* TASK *
Give back the lines of the records exactly, starting at the first and ending at the one with "2. Understand the".

--- THE INPUT Enclosed Below ---

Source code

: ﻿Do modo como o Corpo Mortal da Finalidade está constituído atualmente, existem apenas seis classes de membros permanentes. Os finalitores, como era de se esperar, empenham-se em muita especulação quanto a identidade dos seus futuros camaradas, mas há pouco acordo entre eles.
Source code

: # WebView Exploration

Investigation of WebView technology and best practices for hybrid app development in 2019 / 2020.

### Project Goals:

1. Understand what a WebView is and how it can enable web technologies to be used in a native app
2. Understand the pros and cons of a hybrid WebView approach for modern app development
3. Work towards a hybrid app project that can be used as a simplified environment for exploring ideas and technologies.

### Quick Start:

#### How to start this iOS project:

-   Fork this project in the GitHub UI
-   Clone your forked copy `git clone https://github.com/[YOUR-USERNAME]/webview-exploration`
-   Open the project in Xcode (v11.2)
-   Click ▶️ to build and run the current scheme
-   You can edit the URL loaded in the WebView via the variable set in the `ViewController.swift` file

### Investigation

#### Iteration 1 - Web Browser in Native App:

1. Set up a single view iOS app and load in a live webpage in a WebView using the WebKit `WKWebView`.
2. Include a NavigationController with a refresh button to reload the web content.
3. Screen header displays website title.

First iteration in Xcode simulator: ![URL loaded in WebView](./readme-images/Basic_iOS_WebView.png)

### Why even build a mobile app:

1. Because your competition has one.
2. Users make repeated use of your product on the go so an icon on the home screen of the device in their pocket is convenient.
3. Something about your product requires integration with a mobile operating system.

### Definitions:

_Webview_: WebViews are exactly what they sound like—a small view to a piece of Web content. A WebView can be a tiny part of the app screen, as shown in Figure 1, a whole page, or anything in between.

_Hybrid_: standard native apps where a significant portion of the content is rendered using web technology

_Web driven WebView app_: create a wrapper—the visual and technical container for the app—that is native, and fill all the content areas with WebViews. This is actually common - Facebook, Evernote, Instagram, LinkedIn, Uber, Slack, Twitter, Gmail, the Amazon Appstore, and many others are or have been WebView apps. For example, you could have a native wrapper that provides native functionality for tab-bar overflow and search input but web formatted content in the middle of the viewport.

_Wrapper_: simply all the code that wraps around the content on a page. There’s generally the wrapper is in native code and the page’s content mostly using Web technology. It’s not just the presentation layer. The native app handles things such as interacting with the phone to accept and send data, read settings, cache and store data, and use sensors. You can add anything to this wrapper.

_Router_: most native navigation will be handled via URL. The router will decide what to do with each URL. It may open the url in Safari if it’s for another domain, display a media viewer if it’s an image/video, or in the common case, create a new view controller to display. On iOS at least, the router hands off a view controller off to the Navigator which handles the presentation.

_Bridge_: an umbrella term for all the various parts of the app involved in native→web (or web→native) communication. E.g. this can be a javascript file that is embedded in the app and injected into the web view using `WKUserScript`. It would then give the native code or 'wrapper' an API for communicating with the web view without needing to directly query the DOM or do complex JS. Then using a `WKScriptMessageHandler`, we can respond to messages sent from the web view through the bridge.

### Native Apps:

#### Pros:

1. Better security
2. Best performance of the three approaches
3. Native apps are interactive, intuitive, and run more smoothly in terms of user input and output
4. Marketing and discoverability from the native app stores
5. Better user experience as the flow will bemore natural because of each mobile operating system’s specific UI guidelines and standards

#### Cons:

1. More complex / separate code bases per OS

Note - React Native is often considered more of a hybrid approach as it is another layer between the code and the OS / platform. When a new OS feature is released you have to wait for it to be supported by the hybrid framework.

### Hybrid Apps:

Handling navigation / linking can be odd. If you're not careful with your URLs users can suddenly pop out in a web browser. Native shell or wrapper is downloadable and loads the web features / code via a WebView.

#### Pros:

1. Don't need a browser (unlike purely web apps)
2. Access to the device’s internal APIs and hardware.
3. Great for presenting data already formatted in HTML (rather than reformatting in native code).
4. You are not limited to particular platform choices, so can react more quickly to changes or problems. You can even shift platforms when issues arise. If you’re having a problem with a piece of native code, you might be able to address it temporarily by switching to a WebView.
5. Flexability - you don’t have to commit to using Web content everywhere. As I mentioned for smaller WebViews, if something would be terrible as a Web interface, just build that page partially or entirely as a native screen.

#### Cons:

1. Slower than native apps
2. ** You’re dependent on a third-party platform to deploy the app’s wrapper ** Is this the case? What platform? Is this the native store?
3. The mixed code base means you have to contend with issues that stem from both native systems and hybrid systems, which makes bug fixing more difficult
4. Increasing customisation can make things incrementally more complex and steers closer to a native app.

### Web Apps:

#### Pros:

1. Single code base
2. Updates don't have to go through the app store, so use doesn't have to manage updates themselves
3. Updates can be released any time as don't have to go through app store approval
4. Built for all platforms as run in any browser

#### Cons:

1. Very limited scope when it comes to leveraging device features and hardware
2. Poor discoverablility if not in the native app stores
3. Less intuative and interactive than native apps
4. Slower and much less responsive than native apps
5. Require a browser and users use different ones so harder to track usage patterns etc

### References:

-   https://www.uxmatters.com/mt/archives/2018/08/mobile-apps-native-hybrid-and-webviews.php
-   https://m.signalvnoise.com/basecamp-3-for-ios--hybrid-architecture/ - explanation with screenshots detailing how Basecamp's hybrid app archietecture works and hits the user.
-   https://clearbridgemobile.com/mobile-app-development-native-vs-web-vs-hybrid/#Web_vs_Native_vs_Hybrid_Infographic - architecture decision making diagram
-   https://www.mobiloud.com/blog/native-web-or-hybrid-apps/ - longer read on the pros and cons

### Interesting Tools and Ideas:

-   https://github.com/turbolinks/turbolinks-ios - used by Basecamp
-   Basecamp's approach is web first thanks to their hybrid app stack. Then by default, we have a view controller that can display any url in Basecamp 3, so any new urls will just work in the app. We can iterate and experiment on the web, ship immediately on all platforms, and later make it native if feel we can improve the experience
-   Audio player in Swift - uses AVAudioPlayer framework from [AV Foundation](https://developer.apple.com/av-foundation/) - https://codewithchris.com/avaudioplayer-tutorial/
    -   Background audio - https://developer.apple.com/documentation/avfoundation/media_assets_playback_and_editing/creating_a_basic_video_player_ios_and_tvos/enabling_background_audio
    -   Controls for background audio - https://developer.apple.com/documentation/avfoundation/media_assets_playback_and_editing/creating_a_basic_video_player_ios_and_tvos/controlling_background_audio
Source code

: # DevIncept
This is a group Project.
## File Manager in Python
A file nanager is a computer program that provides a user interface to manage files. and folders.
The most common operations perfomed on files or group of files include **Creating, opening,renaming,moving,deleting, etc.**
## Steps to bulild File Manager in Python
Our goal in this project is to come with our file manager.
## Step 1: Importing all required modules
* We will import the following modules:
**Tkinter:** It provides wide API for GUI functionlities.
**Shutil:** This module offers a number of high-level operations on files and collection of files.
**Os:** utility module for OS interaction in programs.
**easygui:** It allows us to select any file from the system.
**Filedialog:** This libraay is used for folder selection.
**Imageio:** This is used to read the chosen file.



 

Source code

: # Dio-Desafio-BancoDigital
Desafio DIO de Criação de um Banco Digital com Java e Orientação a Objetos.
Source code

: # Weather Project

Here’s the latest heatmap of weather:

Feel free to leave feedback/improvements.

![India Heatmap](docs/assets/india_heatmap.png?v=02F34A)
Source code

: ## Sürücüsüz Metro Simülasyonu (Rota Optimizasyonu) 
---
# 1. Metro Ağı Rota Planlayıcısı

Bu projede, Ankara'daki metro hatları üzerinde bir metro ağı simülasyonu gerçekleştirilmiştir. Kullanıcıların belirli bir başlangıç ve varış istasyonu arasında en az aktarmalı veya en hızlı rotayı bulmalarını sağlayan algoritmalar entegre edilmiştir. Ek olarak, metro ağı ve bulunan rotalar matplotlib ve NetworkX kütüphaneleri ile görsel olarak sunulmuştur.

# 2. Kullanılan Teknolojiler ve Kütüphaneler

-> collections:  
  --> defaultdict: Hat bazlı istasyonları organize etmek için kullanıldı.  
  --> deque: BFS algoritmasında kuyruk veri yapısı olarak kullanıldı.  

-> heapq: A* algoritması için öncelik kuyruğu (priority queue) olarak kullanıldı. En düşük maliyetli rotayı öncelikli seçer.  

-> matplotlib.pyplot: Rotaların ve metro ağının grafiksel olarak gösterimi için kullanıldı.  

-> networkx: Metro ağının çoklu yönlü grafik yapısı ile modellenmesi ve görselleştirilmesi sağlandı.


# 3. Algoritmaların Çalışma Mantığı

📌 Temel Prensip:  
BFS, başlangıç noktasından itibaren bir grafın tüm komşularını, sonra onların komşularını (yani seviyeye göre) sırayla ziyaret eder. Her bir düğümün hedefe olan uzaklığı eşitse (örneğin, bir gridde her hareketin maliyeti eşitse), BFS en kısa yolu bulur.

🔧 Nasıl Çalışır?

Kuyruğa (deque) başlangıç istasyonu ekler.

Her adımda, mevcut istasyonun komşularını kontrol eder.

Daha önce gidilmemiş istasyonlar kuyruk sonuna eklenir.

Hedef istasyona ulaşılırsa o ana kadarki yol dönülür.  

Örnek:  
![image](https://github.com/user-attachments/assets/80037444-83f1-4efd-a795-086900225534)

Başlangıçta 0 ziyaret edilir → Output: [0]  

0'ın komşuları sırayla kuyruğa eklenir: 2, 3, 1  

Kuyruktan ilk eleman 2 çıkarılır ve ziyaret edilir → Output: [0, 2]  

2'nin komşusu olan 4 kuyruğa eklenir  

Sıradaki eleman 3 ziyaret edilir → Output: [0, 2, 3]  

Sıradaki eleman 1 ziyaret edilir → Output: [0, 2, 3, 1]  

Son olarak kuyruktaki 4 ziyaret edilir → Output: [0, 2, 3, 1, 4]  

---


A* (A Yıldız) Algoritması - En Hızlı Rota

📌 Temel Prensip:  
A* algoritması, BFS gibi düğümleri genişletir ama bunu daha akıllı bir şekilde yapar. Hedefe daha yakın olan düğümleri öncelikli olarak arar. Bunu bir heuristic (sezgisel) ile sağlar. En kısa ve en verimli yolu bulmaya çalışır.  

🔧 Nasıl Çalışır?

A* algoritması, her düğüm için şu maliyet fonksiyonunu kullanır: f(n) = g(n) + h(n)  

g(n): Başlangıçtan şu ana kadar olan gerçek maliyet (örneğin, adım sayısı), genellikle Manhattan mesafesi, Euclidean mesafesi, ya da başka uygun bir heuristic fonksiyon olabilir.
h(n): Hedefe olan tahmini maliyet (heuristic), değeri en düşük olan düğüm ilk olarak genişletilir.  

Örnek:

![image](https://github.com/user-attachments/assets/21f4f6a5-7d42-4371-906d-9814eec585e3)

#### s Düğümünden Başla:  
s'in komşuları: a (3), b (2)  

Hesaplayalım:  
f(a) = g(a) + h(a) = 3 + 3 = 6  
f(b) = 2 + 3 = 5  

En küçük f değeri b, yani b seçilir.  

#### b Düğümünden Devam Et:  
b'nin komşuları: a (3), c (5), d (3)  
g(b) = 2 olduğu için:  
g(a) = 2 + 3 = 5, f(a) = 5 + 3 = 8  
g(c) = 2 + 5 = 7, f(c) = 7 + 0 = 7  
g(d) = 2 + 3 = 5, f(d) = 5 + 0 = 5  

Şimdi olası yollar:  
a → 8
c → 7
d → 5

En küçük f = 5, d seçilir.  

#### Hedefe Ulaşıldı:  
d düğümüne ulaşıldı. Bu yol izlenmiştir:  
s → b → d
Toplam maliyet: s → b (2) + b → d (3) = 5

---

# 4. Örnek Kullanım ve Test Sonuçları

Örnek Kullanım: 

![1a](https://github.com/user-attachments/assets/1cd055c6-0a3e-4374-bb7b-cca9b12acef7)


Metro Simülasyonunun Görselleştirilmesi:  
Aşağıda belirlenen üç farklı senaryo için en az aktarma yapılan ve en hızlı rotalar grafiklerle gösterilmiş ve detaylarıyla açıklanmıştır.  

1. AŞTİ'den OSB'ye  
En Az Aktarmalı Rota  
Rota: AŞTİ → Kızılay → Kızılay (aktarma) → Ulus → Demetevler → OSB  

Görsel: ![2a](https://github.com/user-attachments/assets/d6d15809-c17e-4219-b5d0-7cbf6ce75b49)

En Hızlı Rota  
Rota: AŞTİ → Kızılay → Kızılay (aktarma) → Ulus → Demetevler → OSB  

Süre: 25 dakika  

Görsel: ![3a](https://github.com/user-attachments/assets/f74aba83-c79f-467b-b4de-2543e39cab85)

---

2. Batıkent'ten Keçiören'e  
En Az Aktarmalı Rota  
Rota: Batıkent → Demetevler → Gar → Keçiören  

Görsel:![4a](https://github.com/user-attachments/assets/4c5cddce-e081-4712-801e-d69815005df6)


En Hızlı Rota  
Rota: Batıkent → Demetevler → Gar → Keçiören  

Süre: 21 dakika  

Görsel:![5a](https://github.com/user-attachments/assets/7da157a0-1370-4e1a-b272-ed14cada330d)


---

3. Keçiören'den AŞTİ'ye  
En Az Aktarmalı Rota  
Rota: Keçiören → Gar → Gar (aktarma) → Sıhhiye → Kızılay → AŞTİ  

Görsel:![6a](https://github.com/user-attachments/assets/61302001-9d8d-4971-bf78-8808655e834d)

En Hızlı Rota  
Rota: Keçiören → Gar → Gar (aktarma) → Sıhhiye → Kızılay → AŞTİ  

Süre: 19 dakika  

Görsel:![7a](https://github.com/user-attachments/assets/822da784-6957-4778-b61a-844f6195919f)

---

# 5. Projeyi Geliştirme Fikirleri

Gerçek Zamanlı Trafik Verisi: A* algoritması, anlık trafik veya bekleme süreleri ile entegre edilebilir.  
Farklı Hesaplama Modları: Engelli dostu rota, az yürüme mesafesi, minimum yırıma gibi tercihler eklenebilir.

--- End of Enclosed THE INPUT ---

* EXERCISE ANSWER *
Source code

: ﻿Do modo como o Corpo Mortal da Finalidade está constituído atualmente, existem apenas seis classes de membros permanentes. Os finalitores, como era de se esperar, empenham-se em muita especulação quanto a identidade dos seus futuros camaradas, mas há pouco acordo entre eles.
Source code

: # WebView Exploration

Investigation of WebView technology and best practices for hybrid app development in 2019 / 2020.

### Project Goals:

1. Understand what a WebView is and how it can enable web technologies to be used in a native app
2. Understand the pros and cons of a hybrid WebView approach for modern app development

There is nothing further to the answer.